Tomo prestado el título del interesante libro de Yascha Mounk para reflexionar en torno a un tema de la mayor importancia de la democracia actual. Me refiero a sus enemigos internos, verdadero peligro que amenaza su futuro en todas las latitudes, pues incluso las democracias que consideramos más estables sufren sus embates y aparece la amenaza de su naufragio. La última ola de fuerte agonía de la democracia lo fue el llamado período de entreguerras (1918-1933), gracias a su aplastamiento por las ideologías totalitarias, el fascismo y el comunismo, con una diferencia notable con la situación actual: la democracia liberal todavía se encontraba en una etapa de construcción, además de presente en muy pocos países, un selecto club que se amplió considerablemente en la posguerra. Triunfó así la democracia liberal de corte representativo, que gracias al Estado de bienestar y a los progresos del desarrollo capitalista, redujo a su mínima expresión el conflicto de clases y logro un consenso político donde privó la moderación y la sensatez en la mayoría de sus ciudadanos.

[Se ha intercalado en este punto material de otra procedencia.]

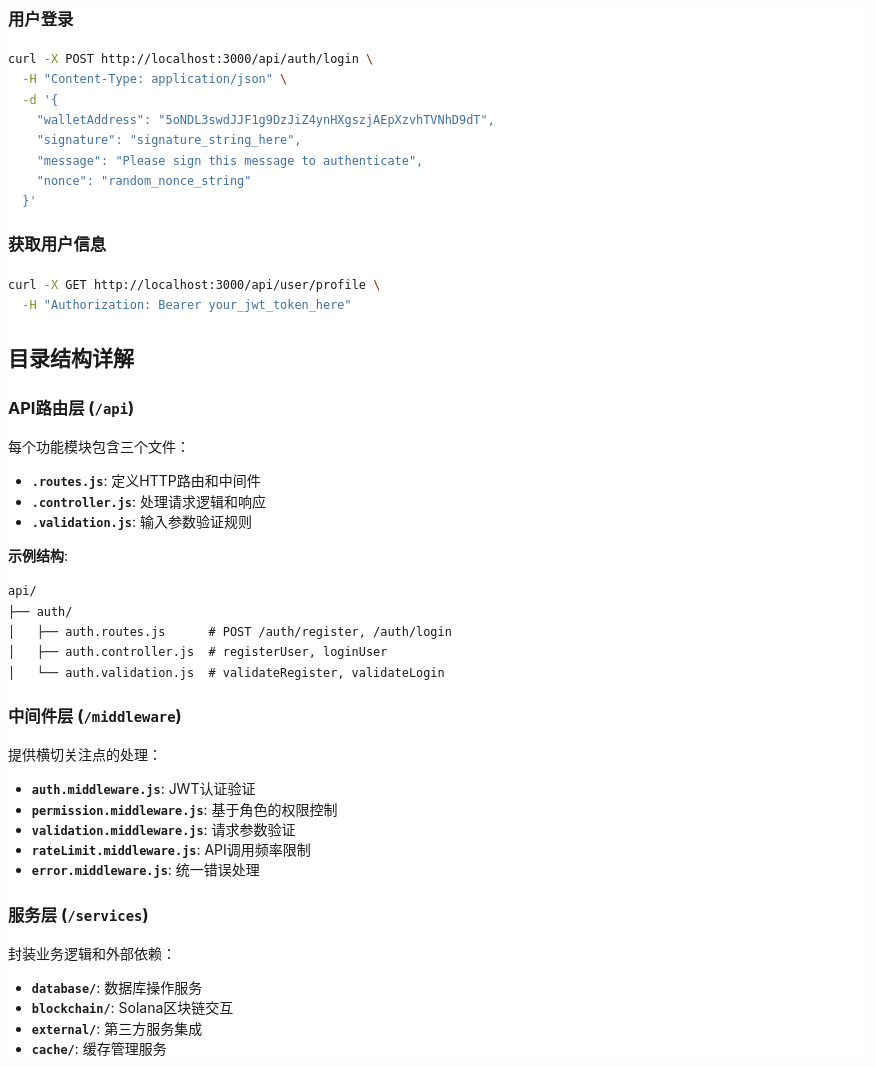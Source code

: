 ### 用户登录

```bash
curl -X POST http://localhost:3000/api/auth/login \
  -H "Content-Type: application/json" \
  -d '{
    "walletAddress": "5oNDL3swdJJF1g9DzJiZ4ynHXgszjAEpXzvhTVNhD9dT",
    "signature": "signature_string_here",
    "message": "Please sign this message to authenticate",
    "nonce": "random_nonce_string"
  }'
```

### 获取用户信息

```bash
curl -X GET http://localhost:3000/api/user/profile \
  -H "Authorization: Bearer your_jwt_token_here"
```

## 目录结构详解

### API路由层 (`/api`)

每个功能模块包含三个文件：

- **`.routes.js`**: 定义HTTP路由和中间件
- **`.controller.js`**: 处理请求逻辑和响应
- **`.validation.js`**: 输入参数验证规则

**示例结构**:
```
api/
├── auth/
│   ├── auth.routes.js      # POST /auth/register, /auth/login
│   ├── auth.controller.js  # registerUser, loginUser
│   └── auth.validation.js  # validateRegister, validateLogin
```

### 中间件层 (`/middleware`)

提供横切关注点的处理：

- **`auth.middleware.js`**: JWT认证验证
- **`permission.middleware.js`**: 基于角色的权限控制
- **`validation.middleware.js`**: 请求参数验证
- **`rateLimit.middleware.js`**: API调用频率限制
- **`error.middleware.js`**: 统一错误处理

### 服务层 (`/services`)

封装业务逻辑和外部依赖：

- **`database/`**: 数据库操作服务
- **`blockchain/`**: Solana区块链交互
- **`external/`**: 第三方服务集成
- **`cache/`**: 缓存管理服务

Ese consenso de élites, también un consenso de mayorías, conducida por una clase política en lo fundamental esclarecida, unida por los valores e instituciones recogidos en sus renovadas constituciones, es el que se encuentra en la actualidad en crisis, perdido el rumbo y sin saber adónde vamos. Cierto que el pueblo es una categoría variable en sus interpretaciones. Para nuestros efectos, en ese largo período que corre desde el año 1945 hasta la actualidad, ha perdido sentido de integración, dividido en fuertes “clivajes” que han distorsionado el concepto de ciudadanía, y convertido la arena política en una lucha sin cuartel donde la ética ha sido abandonada en una pura lucha por el poder.

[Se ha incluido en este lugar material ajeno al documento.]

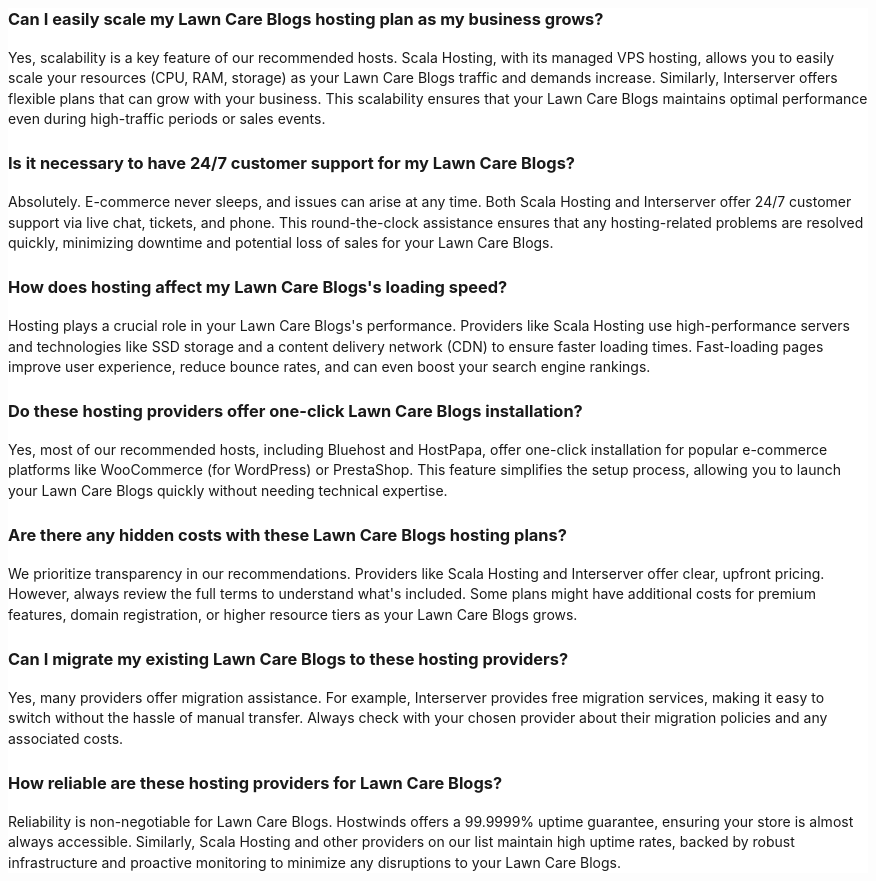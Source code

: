 ### Can I easily scale my Lawn Care Blogs hosting plan as my business grows? 
Yes, scalability is a key feature of our recommended hosts. Scala Hosting, with its managed VPS hosting, allows you to easily scale your resources (CPU, RAM, storage) as your Lawn Care Blogs traffic and demands increase. Similarly, Interserver offers flexible plans that can grow with your business. This scalability ensures that your Lawn Care Blogs maintains optimal performance even during high-traffic periods or sales events.

### Is it necessary to have 24/7 customer support for my Lawn Care Blogs? 
Absolutely. E-commerce never sleeps, and issues can arise at any time. Both Scala Hosting and Interserver offer 24/7 customer support via live chat, tickets, and phone. This round-the-clock assistance ensures that any hosting-related problems are resolved quickly, minimizing downtime and potential loss of sales for your Lawn Care Blogs.

### How does hosting affect my Lawn Care Blogs's loading speed? 
Hosting plays a crucial role in your Lawn Care Blogs's performance. Providers like Scala Hosting use high-performance servers and technologies like SSD storage and a content delivery network (CDN) to ensure faster loading times. Fast-loading pages improve user experience, reduce bounce rates, and can even boost your search engine rankings.

### Do these hosting providers offer one-click Lawn Care Blogs installation? 
Yes, most of our recommended hosts, including Bluehost and HostPapa, offer one-click installation for popular e-commerce platforms like WooCommerce (for WordPress) or PrestaShop. This feature simplifies the setup process, allowing you to launch your Lawn Care Blogs quickly without needing technical expertise.

### Are there any hidden costs with these Lawn Care Blogs hosting plans? 
We prioritize transparency in our recommendations. Providers like Scala Hosting and Interserver offer clear, upfront pricing. However, always review the full terms to understand what's included. Some plans might have additional costs for premium features, domain registration, or higher resource tiers as your Lawn Care Blogs grows.

### Can I migrate my existing Lawn Care Blogs to these hosting providers? 
Yes, many providers offer migration assistance. For example, Interserver provides free migration services, making it easy to switch without the hassle of manual transfer. Always check with your chosen provider about their migration policies and any associated costs.

### How reliable are these hosting providers for Lawn Care Blogs? 
Reliability is non-negotiable for Lawn Care Blogs. Hostwinds offers a 99.9999% uptime guarantee, ensuring your store is almost always accessible. Similarly, Scala Hosting and other providers on our list maintain high uptime rates, backed by robust infrastructure and proactive monitoring to minimize any disruptions to your Lawn Care Blogs.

Nada ayuda a fortalecer el sentido de nación y menos a engarzarlo con el sentido de Estado que contribuya a la convivencia y a una mínima armonía social. El centro político, es decir el eje que armoniza las diferencias y permite la gobernabilidad, es ahora vapuleado de tal forma que ha perdido su operatividad. Han crecido los extremos, principalmente en las naciones occidentales, los orgullosos modelos de la democracia liberal representativa, sea hacia la izquierda, y particularmente en las democracias del hemisferio norte hacia la derecha, un neofascismo intolerante, racista e integrista, que amenaza la convivencia laboriosamente lograda. En suma, los extremos, la extrema derecha como la extrema izquierda, tan dañina y perniciosa esta en nuestras latitudes, se unen una vez más para intentar destruir el orden democrático, y su consecuencia en dictaduras, que a falta de mejor nombre, podemos denominar como dictaduras posmodernas.
La intolerancia es la reina del tiempo presente, y las nuevas tecnologías de comunicación, de manera especial las redes sociales, no contribuyen en nada, muy por el contrario la estimulan y por lo general rechazan el diálogo fecundo que debe orientar una vida democrática sana. La Ilustración, ¡cuánto quisiéramos que no fuese así!, con su lucidez orientada por la idea de la razón y lo razonable, está perdiendo la batalla frente a los extremos y se ha erigido lo que un autor denomina como la “estupidez estructural”, irracional y violenta, que utilizando el símil de un juego de fútbol, separa en trincheras los fanáticos de uno u otro bando, estimulados a gritar sandeces en una competencia desbocada por demostrar cuál intimida más en su imposición sobre el adversario.
La democracia está en peligro, aparte de que los venezolanos la perdimos miserablemente dado graves errores que no hemos sabido corregir para relanzarla. Por lo menos tenemos la amarga conciencia de lo que significa haberla perdido, ante el sufrimiento causado por la cruel dictadura que nos gobierna, y poder adquirir entonces el aprendizaje para reconquistarla, repensar la ciudadanía y en su justo sentido saber conservarla.